The safety and scientific validity of this study is the responsibility of the study sponsor and investigators. Listing a study does not mean it has been evaluated by the U.S. Federal Government. Read our disclaimer for details. Identifier: NCT01769040
Recruitment Status : Completed
First Posted : January 16, 2013
Last Update Posted : January 20, 2016
Region MidtJylland Denmark
Statens Serum Institut
Information provided by (Responsible Party):
Nina Kimer, Copenhagen University Hospital, Hvidovre

Brief Summary:

This investigational trial will be assessing the effect of rifaximin on pathophysiology and haemodynamics in the patient with liver cirrhosis, and addressing the effect of rifaximin on several organs on marker level.

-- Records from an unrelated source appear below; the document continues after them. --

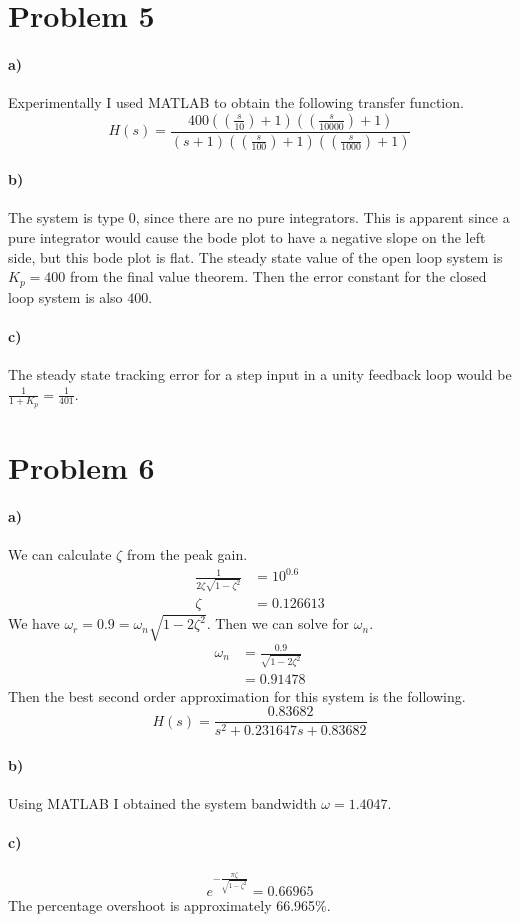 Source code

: \documentclass[12pt]{article}
\begin{document}
\section*{Problem 5}

\paragraph{a)}

Experimentally I used MATLAB to obtain the following transfer function.
\[H(s)=\frac{400\left(\left(\frac{s}{10}\right)+1\right)\left(\left(\frac{s}{10000}\right)+1\right)}{(s+1)\left(\left(\frac{s}{100}\right)+1\right)\left(\left(\frac{s}{1000}\right)+1\right)}\]

\paragraph{b)}

The system is type 0, since there are no pure integrators. This is apparent since a pure integrator would cause the bode plot to have a negative slope on the left side, but this
bode plot is flat. The steady state value of the open loop system is \(K_p=400\) from the final value theorem. Then the error constant for the closed loop
system is also \(400\).

\paragraph{c)}

The steady state tracking error for a step input in a unity feedback loop would be \(\frac{1}{1+K_p}=\frac{1}{401}\).

\section*{Problem 6}

\paragraph{a)}

We can calculate \(\zeta\) from the peak gain.
\begin{align*}
    \frac{1}{2\zeta\sqrt{1-\zeta^2}}&=10^{0.6}\\
    \zeta&=0.126613
\end{align*}
We have \(\omega_r=0.9=\omega_n\sqrt{1-2\zeta^2}\). Then we can solve for \(\omega_n\).
\begin{align*}
    \omega_n&=\frac{0.9}{\sqrt{1-2\zeta^2}}\\
    &=0.91478
\end{align*}
Then the best second order approximation for this system is the following.
\[H(s)=\frac{0.83682}{s^2+0.231647s+0.83682}\]

\paragraph{b)}

Using MATLAB I obtained the system bandwidth \(\omega=1.4047\).

\paragraph{c)}

\[e^{-\frac{\pi\zeta}{\sqrt{1-\zeta^2}}}=0.66965\]
The percentage overshoot is approximately 66.965\%.
\end{document}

The molecular and physiological effects of rifaximin will be explored.

The investigators hypothesize that intestinal decontamination with rifaximin in patients with cirrhosis and ascites will interrupt bacterial translocation from the gut, diminish the following inflammatory response, prevent splanchnic vasodilatation and portal systemic contraction and thereby reduce the risk clinical complications to cirrhosis.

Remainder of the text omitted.